Rechtbank Rotterdam


Eerste vonnis in Rotterdamse Havenzaak

De rechtbank Rotterdam oordeelt dat verdachte - als advocaat gespecialiseerd op het gebied van effecten- en ondernemingsrechtelijke geschillen - in de Havenzaak mogelijk fouten heeft gemaakt bij het opstellen van legal opinions, certificates en guarantees, maar is van mening dat onvoldoende is aangetoond dat sprake is van opzet. Verdachte is daarom vrijgesproken.
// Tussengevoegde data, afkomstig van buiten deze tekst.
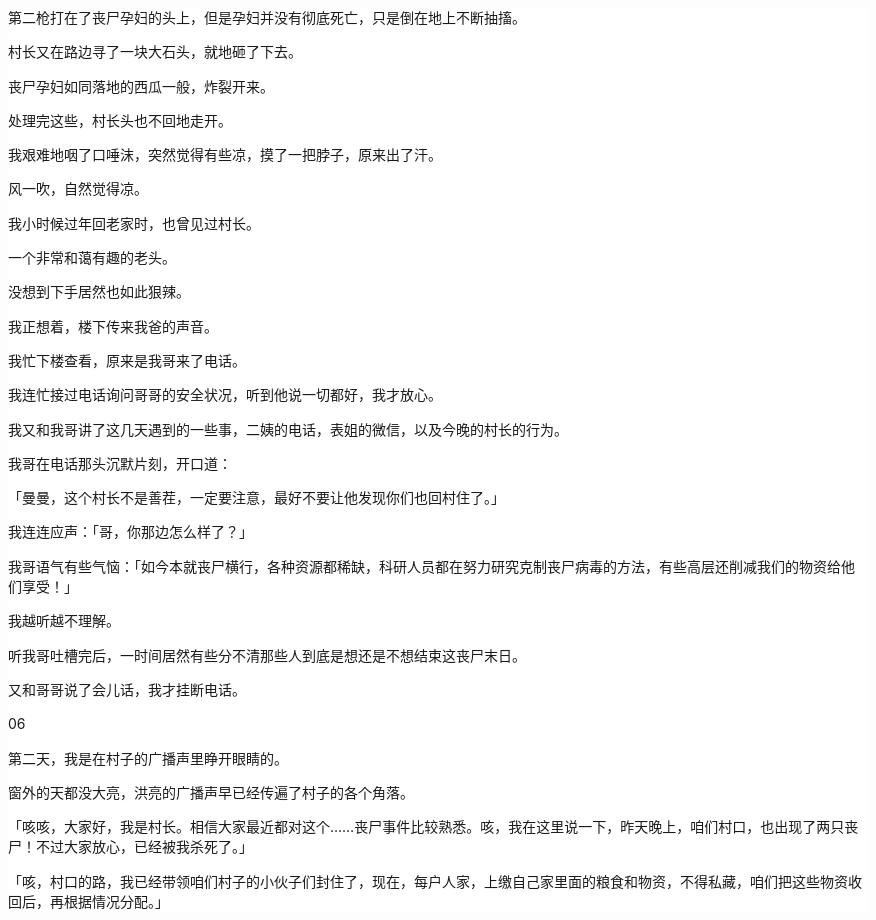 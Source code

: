 第二枪打在了丧尸孕妇的头上，但是孕妇并没有彻底死亡，只是倒在地上不断抽搐。


村长又在路边寻了一块大石头，就地砸了下去。


丧尸孕妇如同落地的西瓜一般，炸裂开来。


处理完这些，村长头也不回地走开。


我艰难地咽了口唾沫，突然觉得有些凉，摸了一把脖子，原来出了汗。


风一吹，自然觉得凉。


我小时候过年回老家时，也曾见过村长。


一个非常和蔼有趣的老头。


没想到下手居然也如此狠辣。


我正想着，楼下传来我爸的声音。


我忙下楼查看，原来是我哥来了电话。


我连忙接过电话询问哥哥的安全状况，听到他说一切都好，我才放心。


我又和我哥讲了这几天遇到的一些事，二姨的电话，表姐的微信，以及今晚的村长的行为。


我哥在电话那头沉默片刻，开口道：


「曼曼，这个村长不是善茬，一定要注意，最好不要让他发现你们也回村住了。」


我连连应声：「哥，你那边怎么样了？」


我哥语气有些气恼：「如今本就丧尸横行，各种资源都稀缺，科研人员都在努力研究克制丧尸病毒的方法，有些高层还削减我们的物资给他们享受！」


我越听越不理解。


听我哥吐槽完后，一时间居然有些分不清那些人到底是想还是不想结束这丧尸末日。


又和哥哥说了会儿话，我才挂断电话。


06


第二天，我是在村子的广播声里睁开眼睛的。


窗外的天都没大亮，洪亮的广播声早已经传遍了村子的各个角落。


「咳咳，大家好，我是村长。相信大家最近都对这个……丧尸事件比较熟悉。咳，我在这里说一下，昨天晚上，咱们村口，也出现了两只丧尸！不过大家放心，已经被我杀死了。」


「咳，村口的路，我已经带领咱们村子的小伙子们封住了，现在，每户人家，上缴自己家里面的粮食和物资，不得私藏，咱们把这些物资收回后，再根据情况分配。」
De rechtbank is van oordeel dat van de verdachte - als advocaat gespecialiseerd op het gebied van effecten- en ondernemingsrechtelijke geschillen - had mogen worden verwacht dat hij bij het opstellen van de onderhavige geschriften de statuten van het Havenbedrijf volledig en grondig had bestudeerd. De indruk bestaat dat de verdachte op deze punten is tekortgeschoten bij het opstellen van de legal opinions, de certificates en de guarantees. Naar het oordeel van de rechtbank kan hieruit echter niet afgeleid worden dat bij de verdachte (voorwaardelijk) opzet bestond op het vals opmaken van de onderhavige geschriften. Voor het aannemen van (voorwaardelijk) opzet op het vals opmaken van de geschriften is meer vereist dan de door het openbaar ministerie aangedragen omstandigheden en het hiervoor geconstateerde nalatig handelen van de verdachte.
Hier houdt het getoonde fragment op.